- What needs to be done: Locate the line that contains "la página web." in the entries below, then repeat it and every following line through the line that contains "principal del proyecto.", exactly, and no others.

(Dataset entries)
▬▬▬▬▬▬

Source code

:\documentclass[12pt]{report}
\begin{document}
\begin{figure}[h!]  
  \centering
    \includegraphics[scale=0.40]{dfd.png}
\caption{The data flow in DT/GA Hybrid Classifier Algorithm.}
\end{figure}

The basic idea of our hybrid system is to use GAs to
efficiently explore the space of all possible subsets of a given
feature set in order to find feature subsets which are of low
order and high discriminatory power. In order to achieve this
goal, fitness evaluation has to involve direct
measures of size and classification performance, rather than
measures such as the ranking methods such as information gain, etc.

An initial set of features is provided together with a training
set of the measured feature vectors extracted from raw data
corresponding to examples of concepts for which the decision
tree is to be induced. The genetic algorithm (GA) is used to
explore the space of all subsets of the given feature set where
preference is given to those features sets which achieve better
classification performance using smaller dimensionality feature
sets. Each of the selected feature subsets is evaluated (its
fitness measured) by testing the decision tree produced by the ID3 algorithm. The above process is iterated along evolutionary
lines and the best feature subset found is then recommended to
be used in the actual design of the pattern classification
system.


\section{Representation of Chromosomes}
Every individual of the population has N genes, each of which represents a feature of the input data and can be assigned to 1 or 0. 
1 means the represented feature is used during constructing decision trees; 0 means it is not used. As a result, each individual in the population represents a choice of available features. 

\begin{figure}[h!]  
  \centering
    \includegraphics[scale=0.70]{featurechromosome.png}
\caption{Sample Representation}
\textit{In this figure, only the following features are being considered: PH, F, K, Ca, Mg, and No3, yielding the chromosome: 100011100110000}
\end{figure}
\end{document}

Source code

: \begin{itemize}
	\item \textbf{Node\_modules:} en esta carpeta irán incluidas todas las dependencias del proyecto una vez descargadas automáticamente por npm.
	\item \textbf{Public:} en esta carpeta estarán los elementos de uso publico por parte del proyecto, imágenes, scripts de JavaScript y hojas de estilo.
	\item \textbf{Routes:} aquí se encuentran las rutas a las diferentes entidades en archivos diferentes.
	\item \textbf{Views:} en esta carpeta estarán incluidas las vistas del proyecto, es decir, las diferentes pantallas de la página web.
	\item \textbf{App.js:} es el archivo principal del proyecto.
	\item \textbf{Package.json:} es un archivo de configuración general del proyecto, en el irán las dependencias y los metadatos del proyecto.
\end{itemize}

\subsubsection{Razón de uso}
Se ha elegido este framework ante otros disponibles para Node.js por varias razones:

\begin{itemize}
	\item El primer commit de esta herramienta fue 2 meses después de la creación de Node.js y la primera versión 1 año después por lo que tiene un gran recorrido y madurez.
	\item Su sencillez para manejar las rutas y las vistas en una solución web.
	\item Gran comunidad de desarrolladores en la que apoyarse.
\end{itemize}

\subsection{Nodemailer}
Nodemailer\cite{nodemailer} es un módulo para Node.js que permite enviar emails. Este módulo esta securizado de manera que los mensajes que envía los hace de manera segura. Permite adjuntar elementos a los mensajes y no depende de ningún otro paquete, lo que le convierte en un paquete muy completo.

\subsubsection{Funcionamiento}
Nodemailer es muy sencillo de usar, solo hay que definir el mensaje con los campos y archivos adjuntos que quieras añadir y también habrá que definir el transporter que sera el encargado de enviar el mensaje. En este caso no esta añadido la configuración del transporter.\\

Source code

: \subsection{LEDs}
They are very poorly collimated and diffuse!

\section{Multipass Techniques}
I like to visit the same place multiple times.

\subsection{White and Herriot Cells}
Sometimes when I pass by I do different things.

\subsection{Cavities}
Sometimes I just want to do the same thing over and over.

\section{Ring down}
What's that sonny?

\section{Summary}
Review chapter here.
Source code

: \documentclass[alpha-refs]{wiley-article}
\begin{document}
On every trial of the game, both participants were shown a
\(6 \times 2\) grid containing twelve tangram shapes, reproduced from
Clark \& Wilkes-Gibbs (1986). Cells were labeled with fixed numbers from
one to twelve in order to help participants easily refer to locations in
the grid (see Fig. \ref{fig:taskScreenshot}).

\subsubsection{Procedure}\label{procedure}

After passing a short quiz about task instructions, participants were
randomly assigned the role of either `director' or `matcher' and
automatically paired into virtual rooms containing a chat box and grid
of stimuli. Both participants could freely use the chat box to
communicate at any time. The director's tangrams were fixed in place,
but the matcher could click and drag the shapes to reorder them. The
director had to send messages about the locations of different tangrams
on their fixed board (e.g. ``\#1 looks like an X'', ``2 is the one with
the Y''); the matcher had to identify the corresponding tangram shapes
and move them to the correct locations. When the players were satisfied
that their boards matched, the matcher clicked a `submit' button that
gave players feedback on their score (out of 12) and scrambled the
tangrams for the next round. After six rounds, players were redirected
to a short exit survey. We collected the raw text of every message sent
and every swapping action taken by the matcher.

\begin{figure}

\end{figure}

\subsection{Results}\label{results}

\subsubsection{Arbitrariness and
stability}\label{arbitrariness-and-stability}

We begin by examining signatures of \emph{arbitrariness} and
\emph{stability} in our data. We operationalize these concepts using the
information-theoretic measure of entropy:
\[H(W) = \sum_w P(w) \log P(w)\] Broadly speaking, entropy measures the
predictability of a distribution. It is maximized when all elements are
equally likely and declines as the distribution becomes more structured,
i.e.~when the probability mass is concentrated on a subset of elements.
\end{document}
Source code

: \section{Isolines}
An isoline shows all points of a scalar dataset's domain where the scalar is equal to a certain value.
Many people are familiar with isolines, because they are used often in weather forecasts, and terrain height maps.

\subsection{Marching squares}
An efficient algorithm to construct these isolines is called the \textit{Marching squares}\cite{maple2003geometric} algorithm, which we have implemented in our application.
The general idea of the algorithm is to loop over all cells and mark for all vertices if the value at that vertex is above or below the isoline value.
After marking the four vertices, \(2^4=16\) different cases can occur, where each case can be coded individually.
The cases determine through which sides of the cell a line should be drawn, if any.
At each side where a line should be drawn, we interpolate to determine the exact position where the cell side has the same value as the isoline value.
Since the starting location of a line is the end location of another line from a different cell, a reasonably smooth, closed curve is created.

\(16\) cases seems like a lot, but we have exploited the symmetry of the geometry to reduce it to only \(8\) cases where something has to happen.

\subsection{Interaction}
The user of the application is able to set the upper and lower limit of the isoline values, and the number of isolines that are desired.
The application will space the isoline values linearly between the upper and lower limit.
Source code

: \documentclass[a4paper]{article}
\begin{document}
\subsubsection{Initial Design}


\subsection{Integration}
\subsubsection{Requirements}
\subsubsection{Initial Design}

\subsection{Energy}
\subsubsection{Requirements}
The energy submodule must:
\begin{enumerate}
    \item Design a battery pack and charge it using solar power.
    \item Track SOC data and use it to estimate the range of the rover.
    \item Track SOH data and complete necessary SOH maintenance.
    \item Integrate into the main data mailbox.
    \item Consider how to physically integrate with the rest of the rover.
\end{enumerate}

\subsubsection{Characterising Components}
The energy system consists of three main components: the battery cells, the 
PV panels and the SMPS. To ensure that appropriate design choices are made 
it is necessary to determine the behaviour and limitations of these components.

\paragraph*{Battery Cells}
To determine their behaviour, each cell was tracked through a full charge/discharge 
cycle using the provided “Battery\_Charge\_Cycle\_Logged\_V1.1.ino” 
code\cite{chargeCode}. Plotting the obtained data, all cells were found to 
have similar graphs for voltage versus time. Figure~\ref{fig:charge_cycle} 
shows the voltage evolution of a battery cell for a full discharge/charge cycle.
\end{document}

▬▬▬▬▬▬

- Answer for this exercise:
	\item \textbf{Views:} en esta carpeta estarán incluidas las vistas del proyecto, es decir, las diferentes pantallas de la página web.
	\item \textbf{App.js:} es el archivo principal del proyecto.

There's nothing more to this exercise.